A third variant is to instead offload the work of refreshing for this query
into a background thread or process.   This can be acheived using
a system such as the CacheRegion.async_creation_runner.
However, an expedient approach for smaller use cases is to link cache refresh
operations to the ORM session’s commit, as below:
from sqlalchemy import event
from sqlalchemy.orm import Session
def cache_refresh(session, refresher, *args, **kwargs):
    """
    Refresh the functions cache data in a new thread. Starts refreshing only
    after the session was committed so all database data is available.
    """
    assert isinstance(session, Session), \
        "Need a session, not a sessionmaker or scoped_session"
    @event.listens_for(session, "after_commit")
    def do_refresh(session):
        t = Thread(target=refresher, args=args, kwargs=kwargs)
        t.daemon = True
        t.start()
Within a sequence of data persistence, cache_refresh can be called
given a particular SQLAlchemy Session and a callable to do the work:
def add_new_data(session, argument):
    # add some data
    session.add(something_new(argument))
    # add a hook to refresh after the Session is committed.
    cache_refresh(session, get_some_data.refresh, argument)

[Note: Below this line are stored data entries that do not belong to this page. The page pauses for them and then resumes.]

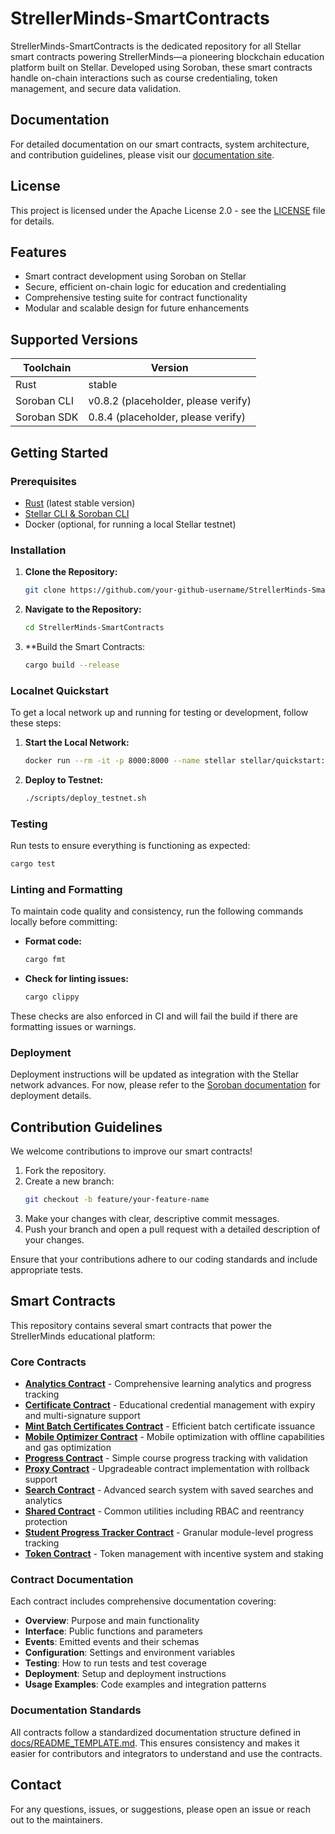 # StrellerMinds-SmartContracts

StrellerMinds-SmartContracts is the dedicated repository for all Stellar smart contracts powering StrellerMinds—a pioneering blockchain education platform built on Stellar. Developed using Soroban, these smart contracts handle on-chain interactions such as course credentialing, token management, and secure data validation.

## Documentation

For detailed documentation on our smart contracts, system architecture, and contribution guidelines, please visit our [documentation site](https://your-documentation-site.com).

## License

This project is licensed under the Apache License 2.0 - see the [LICENSE](LICENSE) file for details.

## Features

- Smart contract development using Soroban on Stellar
- Secure, efficient on-chain logic for education and credentialing
- Comprehensive testing suite for contract functionality
- Modular and scalable design for future enhancements

## Supported Versions

| Toolchain         | Version                               |
| ----------------- | ------------------------------------- |
| Rust              | stable                                |
| Soroban CLI       | v0.8.2 (placeholder, please verify)   |
| Soroban SDK       | 0.8.4 (placeholder, please verify)    |

## Getting Started

### Prerequisites

- [Rust](https://www.rust-lang.org/tools/install) (latest stable version)
- [Stellar CLI & Soroban CLI](https://soroban.stellar.org/docs/getting-started)
- Docker (optional, for running a local Stellar testnet)

### Installation

1. **Clone the Repository:**
   ```bash
   git clone https://github.com/your-github-username/StrellerMinds-SmartContracts.git
   ```
2. **Navigate to the Repository:**
   ```bash
   cd StrellerMinds-SmartContracts
   ```
3. **Build the Smart Contracts:
   ```bash
   cargo build --release
   ```

### Localnet Quickstart

To get a local network up and running for testing or development, follow these steps:

1. **Start the Local Network:**
   ```bash
   docker run --rm -it -p 8000:8000 --name stellar stellar/quickstart:latest --local
   ```
2. **Deploy to Testnet:**
   ```bash
   ./scripts/deploy_testnet.sh
   ```

### Testing

Run tests to ensure everything is functioning as expected:
```bash
cargo test
```

### Linting and Formatting

To maintain code quality and consistency, run the following commands locally before committing:

- **Format code:**
  ```bash
  cargo fmt
  ```

- **Check for linting issues:**
  ```bash
  cargo clippy
  ```

These checks are also enforced in CI and will fail the build if there are formatting issues or warnings.

### Deployment
Deployment instructions will be updated as integration with the Stellar network advances. For now, please refer to the [Soroban documentation](https://soroban.stellar.org/docs) for deployment details.

## Contribution Guidelines

We welcome contributions to improve our smart contracts!

1. Fork the repository.
2. Create a new branch:
   ```bash
   git checkout -b feature/your-feature-name
   ```
3. Make your changes with clear, descriptive commit messages.
4. Push your branch and open a pull request with a detailed description of your changes.

Ensure that your contributions adhere to our coding standards and include appropriate tests.

## Smart Contracts

This repository contains several smart contracts that power the StrellerMinds educational platform:

### Core Contracts

- **[Analytics Contract](contracts/analytics/README.md)** - Comprehensive learning analytics and progress tracking
- **[Certificate Contract](contracts/certificate/README.md)** - Educational credential management with expiry and multi-signature support
- **[Mint Batch Certificates Contract](contracts/mint-batch-certificates/README.md)** - Efficient batch certificate issuance
- **[Mobile Optimizer Contract](contracts/mobile-optimizer/README.md)** - Mobile optimization with offline capabilities and gas optimization
- **[Progress Contract](contracts/progress/README.md)** - Simple course progress tracking with validation
- **[Proxy Contract](contracts/proxy/README.md)** - Upgradeable contract implementation with rollback support
- **[Search Contract](contracts/search/README.md)** - Advanced search system with saved searches and analytics
- **[Shared Contract](contracts/shared/README.md)** - Common utilities including RBAC and reentrancy protection
- **[Student Progress Tracker Contract](contracts/student-progress-tracker/README.md)** - Granular module-level progress tracking
- **[Token Contract](contracts/token/README.md)** - Token management with incentive system and staking

### Contract Documentation

Each contract includes comprehensive documentation covering:
- **Overview**: Purpose and main functionality
- **Interface**: Public functions and parameters
- **Events**: Emitted events and their schemas
- **Configuration**: Settings and environment variables
- **Testing**: How to run tests and test coverage
- **Deployment**: Setup and deployment instructions
- **Usage Examples**: Code examples and integration patterns

### Documentation Standards

All contracts follow a standardized documentation structure defined in [docs/README_TEMPLATE.md](docs/README_TEMPLATE.md). This ensures consistency and makes it easier for contributors and integrators to understand and use the contracts.

## Contact

For any questions, issues, or suggestions, please open an issue or reach out to the maintainers.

Note that the event to refresh the data is associated with the Session
being used for persistence; however, the actual refresh operation is called
with a different Session, typically one that is local to the refresh
operation, either through a thread-local registry or via direct instantiation.
Prefixing all keys in Redis¶
If you use a redis instance as backend that contains other keys besides the ones set by dogpile.cache, it is a good idea to uniquely prefix all dogpile.cache keys, to avoid potential collisions with keys set by your own code. This can easily be done using a key mangler function:
from dogpile.cache import make_region
region = make_region(
  key_mangler=lambda key: "myapp:dogpile:" + key
)
Encoding/Decoding data into another format¶
Since dogpile is managing cached data, you may be concerned with the size of your payloads. A possible method of helping minimize payloads is to use a ProxyBackend to recode the data on-the-fly or otherwise transform data as it enters or leaves persistent storage.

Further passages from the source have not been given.